Review authority as a portfolio. Measure grants by agent, unused scopes, denied chains, privilege escalation, approval frequency, stale agent releases and actions lacking complete principal evidence. Tie access review to agent ownership and deployment inventory. When retiring an agent, revoke credentials and grants, remove catalog visibility and retain compact historical attribution. The runtime should fail closed if the identity service cannot verify a consequential chain.
Key takeaways
- Keep initiator, agent and executor as distinct principals even when they share infrastructure.
- Prefer explicit delegation evidence over accidental impersonation through a user token.
- Give each agent a governed identity tied to owner, release, tools and maximum authority.
- Issue a new audience-bound credential at every protected resource and keep tokens out of model context.
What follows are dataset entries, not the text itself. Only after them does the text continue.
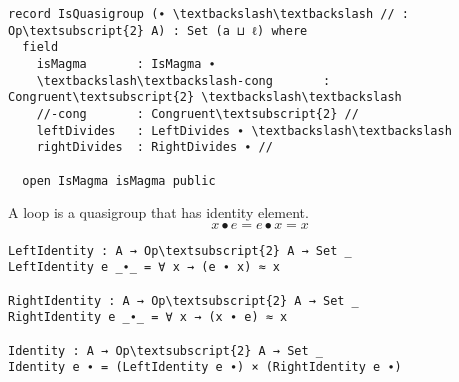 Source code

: \begin{Verbatim}[commandchars=\\\{\},samepage=true]
record IsQuasigroup (∙ \textbackslash\textbackslash // : Op\textsubscript{2} A) : Set (a ⊔ ℓ) where
  field
    isMagma       : IsMagma ∙
    \textbackslash\textbackslash-cong       : Congruent\textsubscript{2} \textbackslash\textbackslash
    //-cong       : Congruent\textsubscript{2} //
    leftDivides   : LeftDivides ∙ \textbackslash\textbackslash
    rightDivides  : RightDivides ∙ //

  open IsMagma isMagma public
\end{Verbatim}
\begin{comment}
  \textbackslash\textbackslash-cong\textsuperscript{l} : LeftCongruent \textbackslash\textbackslash
  \textbackslash\textbackslash-cong\textsuperscript{l} y≈z = \textbackslash\textbackslash-cong refl y≈z

  \textbackslash\textbackslash-cong\textsuperscript{r} : RightCongruent \textbackslash\textbackslash
  \textbackslash\textbackslash-cong\textsuperscript{r} y≈z = \textbackslash\textbackslash-cong y≈z refl

  //-cong\textsuperscript{l} : LeftCongruent //
  //-cong\textsuperscript{l} y≈z = //-cong refl y≈z

  //-cong\textsuperscript{r} : RightCongruent //
  //-cong\textsuperscript{r} y≈z = //-cong y≈z refl

  leftDivides\textsuperscript{l} : LeftDivides\textsuperscript{l} ∙ \textbackslash\textbackslash
  leftDivides\textsuperscript{l} = proj\textsubscript{1} leftDivides

  leftDivides\textsuperscript{r} : LeftDivides\textsuperscript{r} ∙ \textbackslash\textbackslash
  leftDivides\textsuperscript{r} = proj\textsubscript{2} leftDivides

  rightDivides\textsuperscript{l} : RightDivides\textsuperscript{l} ∙ //
  rightDivides\textsuperscript{l} = proj\textsubscript{1} rightDivides

  rightDivides\textsuperscript{r} : RightDivides\textsuperscript{r} ∙ //
  rightDivides\textsuperscript{r} = proj\textsubscript{2} rightDivides
\end{comment}

A loop is a quasigroup that has identity element.
\begin{equation}\label{eq_lineslope}
x ∙ e = e ∙ x = x
\end{equation}

\begin{Verbatim}[commandchars=\\\{\},samepage=true]
LeftIdentity : A → Op\textsubscript{2} A → Set _
LeftIdentity e _∙_ = ∀ x → (e ∙ x) ≈ x

RightIdentity : A → Op\textsubscript{2} A → Set _
RightIdentity e _∙_ = ∀ x → (x ∙ e) ≈ x

Identity : A → Op\textsubscript{2} A → Set _
Identity e ∙ = (LeftIdentity e ∙) × (RightIdentity e ∙)
\end{Verbatim}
- Authorize the complete chain and exact object, then preserve a reconstructable result record.
Frequently asked questions
Is the agent identity the same as its workload identity?
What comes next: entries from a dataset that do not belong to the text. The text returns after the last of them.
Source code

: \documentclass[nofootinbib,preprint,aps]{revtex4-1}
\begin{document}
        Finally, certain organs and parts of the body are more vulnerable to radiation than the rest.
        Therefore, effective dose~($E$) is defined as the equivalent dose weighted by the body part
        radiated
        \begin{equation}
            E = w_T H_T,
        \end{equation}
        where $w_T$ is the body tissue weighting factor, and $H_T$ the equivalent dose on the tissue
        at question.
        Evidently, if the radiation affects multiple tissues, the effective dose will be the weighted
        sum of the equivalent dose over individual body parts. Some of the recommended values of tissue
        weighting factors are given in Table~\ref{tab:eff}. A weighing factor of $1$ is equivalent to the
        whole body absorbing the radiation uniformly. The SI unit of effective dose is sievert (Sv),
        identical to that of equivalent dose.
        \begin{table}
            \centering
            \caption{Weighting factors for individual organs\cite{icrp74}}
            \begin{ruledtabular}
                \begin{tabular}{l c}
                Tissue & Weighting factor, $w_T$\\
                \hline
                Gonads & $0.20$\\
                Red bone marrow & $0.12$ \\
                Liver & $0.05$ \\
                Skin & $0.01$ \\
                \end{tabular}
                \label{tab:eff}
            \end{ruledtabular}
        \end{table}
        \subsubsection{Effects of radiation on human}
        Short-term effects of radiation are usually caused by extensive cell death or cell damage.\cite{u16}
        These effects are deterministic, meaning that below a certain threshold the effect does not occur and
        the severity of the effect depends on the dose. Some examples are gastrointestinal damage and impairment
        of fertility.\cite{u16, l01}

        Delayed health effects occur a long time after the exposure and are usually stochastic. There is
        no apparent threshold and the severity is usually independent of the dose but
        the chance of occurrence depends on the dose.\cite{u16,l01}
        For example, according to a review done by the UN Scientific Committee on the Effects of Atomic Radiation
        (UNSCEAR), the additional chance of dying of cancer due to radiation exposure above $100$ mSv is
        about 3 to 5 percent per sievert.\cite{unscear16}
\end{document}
Not necessarily. The workload identity authenticates the running software; the agent identity names the governed configuration and role selecting actions. One workload can host several agents, but requests must carry a protected agent identifier and release that policy can verify.
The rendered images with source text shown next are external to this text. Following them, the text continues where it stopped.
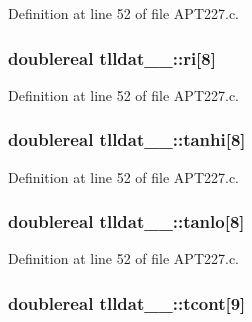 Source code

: Definition at line 52 of file A\+P\+T227.\+c.

\subsubsection[{\texorpdfstring{ri}{ri}}]{\setlength{\rightskip}{0pt plus 5cm}doublereal tlldat\+\_\+\_\+\+::ri\mbox{[}8\mbox{]}}\hypertarget{structtlldat__1___ace668e975926eb80188850f452e70bf5}{}\label{structtlldat__1___ace668e975926eb80188850f452e70bf5}


Definition at line 52 of file A\+P\+T227.\+c.

\subsubsection[{\texorpdfstring{tanhi}{tanhi}}]{\setlength{\rightskip}{0pt plus 5cm}doublereal tlldat\+\_\+\_\+\+::tanhi\mbox{[}8\mbox{]}}\hypertarget{structtlldat__1___a0e3b0acf3a773a6acc876bbaf72fdbed}{}\label{structtlldat__1___a0e3b0acf3a773a6acc876bbaf72fdbed}


Definition at line 52 of file A\+P\+T227.\+c.

\subsubsection[{\texorpdfstring{tanlo}{tanlo}}]{\setlength{\rightskip}{0pt plus 5cm}doublereal tlldat\+\_\+\_\+\+::tanlo\mbox{[}8\mbox{]}}\hypertarget{structtlldat__1___a2681bffc310641d69c866dc6dcefebe3}{}\label{structtlldat__1___a2681bffc310641d69c866dc6dcefebe3}


Definition at line 52 of file A\+P\+T227.\+c.

\subsubsection[{\texorpdfstring{tcont}{tcont}}]{\setlength{\rightskip}{0pt plus 5cm}doublereal tlldat\+\_\+\_\+\+::tcont\mbox{[}9\mbox{]}}\hypertarget{structtlldat__1___a16d8177c13c44f661703a270200c6f84}{}\label{structtlldat__1___a16d8177c13c44f661703a270200c6f84}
Can an agent use the user's access token?
Avoid direct pass-through. Obtain a token for the specific resource through an approved delegation flow, preserving actor context where possible. Direct reuse expands audience and makes the agent invisible to the downstream service and audit trail.
Who is accountable when an agent makes a mistake?
Organizational accountability depends on governance and law, but the technical record should identify the requester, system owner, agent release, policy, approver and executor. Clear evidence enables the organization to determine whether failure arose from intent, configuration, authorization, model behavior or execution.
Conclusion
AI agent delegated authority is trustworthy when identity survives automation. The user remains the originator, the agent remains the software actor choosing an action and the executor remains the resource owner committing it. Audience-bound credentials and resource policy connect those roles without giving any one token universal reach.
Test the architecture by selecting one production change and reconstructing the entire chain without reading a prompt transcript. If the evidence shows who asked, which agent release decided, what was approved, which credential reached which audience and what record changed, the design supports both control and useful delegation.